== Source records

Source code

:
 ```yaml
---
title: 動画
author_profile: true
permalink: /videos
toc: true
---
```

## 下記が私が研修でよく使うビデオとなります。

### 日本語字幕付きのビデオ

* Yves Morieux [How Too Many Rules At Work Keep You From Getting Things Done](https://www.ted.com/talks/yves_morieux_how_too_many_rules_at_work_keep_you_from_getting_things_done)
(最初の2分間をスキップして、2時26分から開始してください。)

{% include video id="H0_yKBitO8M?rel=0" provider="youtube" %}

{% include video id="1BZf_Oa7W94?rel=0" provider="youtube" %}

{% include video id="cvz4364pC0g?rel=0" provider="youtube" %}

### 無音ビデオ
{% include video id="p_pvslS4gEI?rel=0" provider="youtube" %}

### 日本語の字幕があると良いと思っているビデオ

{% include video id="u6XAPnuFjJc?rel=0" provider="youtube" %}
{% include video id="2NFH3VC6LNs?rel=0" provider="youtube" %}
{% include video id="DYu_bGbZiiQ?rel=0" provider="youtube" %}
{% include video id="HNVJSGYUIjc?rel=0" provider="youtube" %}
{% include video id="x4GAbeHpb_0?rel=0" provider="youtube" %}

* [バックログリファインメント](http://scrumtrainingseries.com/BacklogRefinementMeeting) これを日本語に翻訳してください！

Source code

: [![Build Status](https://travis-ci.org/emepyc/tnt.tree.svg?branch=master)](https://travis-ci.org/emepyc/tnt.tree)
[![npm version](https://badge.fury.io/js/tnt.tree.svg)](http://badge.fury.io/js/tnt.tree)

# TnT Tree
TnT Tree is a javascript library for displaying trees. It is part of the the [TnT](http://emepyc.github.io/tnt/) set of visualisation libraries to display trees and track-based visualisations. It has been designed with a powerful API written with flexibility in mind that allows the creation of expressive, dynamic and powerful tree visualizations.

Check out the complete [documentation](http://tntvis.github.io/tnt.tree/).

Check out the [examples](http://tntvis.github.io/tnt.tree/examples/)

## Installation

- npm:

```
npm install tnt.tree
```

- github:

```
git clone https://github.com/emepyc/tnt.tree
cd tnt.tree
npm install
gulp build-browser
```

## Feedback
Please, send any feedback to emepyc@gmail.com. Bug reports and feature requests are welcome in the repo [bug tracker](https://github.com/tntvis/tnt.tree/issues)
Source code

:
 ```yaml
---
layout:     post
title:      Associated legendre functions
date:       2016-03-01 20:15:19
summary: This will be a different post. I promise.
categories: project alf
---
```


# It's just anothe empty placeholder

====
== Source records

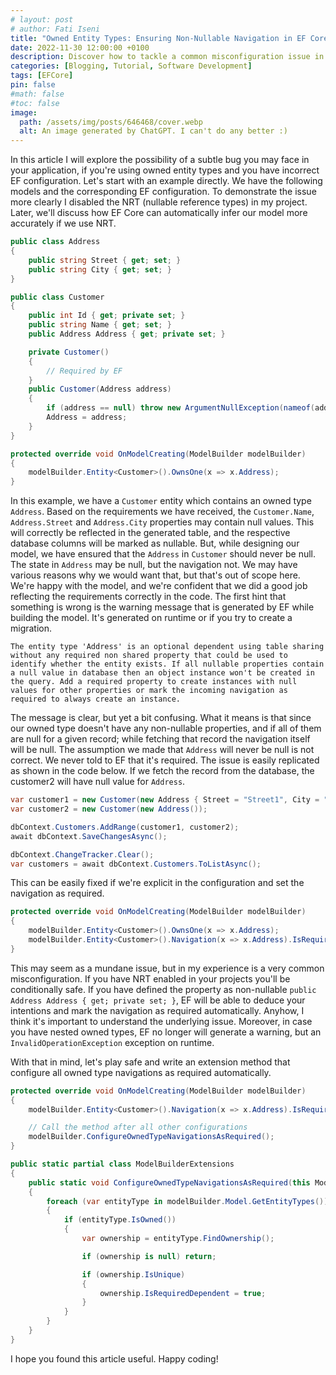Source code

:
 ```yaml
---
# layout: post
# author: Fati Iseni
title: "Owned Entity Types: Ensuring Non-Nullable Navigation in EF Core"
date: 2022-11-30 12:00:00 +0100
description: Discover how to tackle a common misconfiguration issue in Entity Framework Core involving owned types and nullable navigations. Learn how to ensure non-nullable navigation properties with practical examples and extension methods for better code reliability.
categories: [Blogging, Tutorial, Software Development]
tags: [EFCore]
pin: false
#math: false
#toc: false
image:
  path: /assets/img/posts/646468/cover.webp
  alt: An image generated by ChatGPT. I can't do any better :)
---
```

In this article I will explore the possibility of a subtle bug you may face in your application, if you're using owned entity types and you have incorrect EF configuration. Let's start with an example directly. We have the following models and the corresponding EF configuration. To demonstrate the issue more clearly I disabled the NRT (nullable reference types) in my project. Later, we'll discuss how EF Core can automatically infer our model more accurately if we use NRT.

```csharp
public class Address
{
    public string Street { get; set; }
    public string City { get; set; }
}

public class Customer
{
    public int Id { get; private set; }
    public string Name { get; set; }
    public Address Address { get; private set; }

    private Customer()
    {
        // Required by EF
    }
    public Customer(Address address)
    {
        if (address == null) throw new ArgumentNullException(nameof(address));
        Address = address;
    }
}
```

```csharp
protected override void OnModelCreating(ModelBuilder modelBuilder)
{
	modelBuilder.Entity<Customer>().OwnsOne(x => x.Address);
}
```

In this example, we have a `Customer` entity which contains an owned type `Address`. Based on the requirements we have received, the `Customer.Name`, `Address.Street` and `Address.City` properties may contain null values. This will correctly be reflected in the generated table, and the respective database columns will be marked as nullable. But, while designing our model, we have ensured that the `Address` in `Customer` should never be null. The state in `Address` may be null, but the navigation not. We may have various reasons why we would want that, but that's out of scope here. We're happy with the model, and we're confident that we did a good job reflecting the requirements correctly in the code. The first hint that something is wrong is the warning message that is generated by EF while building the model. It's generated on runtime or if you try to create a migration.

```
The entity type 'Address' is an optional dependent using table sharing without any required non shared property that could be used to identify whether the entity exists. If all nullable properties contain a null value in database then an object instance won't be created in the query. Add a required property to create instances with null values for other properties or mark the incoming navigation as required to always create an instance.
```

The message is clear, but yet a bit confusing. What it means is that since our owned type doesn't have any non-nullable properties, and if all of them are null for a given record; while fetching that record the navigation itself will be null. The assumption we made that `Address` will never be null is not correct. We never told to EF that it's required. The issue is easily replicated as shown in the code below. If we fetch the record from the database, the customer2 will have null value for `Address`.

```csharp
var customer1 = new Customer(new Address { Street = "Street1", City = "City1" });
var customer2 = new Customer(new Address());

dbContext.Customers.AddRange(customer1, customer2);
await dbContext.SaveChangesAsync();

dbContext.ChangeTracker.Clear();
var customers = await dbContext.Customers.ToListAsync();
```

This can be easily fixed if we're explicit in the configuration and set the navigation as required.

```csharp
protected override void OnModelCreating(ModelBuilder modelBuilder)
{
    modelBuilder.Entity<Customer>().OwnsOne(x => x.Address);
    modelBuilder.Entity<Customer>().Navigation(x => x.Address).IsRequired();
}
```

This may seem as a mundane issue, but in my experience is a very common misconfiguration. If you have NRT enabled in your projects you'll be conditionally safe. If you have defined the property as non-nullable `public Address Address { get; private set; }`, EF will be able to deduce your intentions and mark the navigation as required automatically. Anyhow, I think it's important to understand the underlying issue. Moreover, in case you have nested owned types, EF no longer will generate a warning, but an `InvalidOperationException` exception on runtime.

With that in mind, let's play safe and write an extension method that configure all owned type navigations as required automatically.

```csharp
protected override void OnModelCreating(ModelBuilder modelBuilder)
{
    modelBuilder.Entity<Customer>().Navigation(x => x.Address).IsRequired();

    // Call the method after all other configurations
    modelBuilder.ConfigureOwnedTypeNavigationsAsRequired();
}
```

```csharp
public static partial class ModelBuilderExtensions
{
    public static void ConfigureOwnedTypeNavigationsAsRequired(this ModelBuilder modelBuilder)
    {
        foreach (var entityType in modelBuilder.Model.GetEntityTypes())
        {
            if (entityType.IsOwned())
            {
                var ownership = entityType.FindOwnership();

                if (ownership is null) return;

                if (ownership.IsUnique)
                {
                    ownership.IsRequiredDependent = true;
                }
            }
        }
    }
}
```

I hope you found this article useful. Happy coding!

====

### Task to complete
Work out how many lines of the records contain the string "title". Nothing but the number should be written.

### Solution to the exercise
3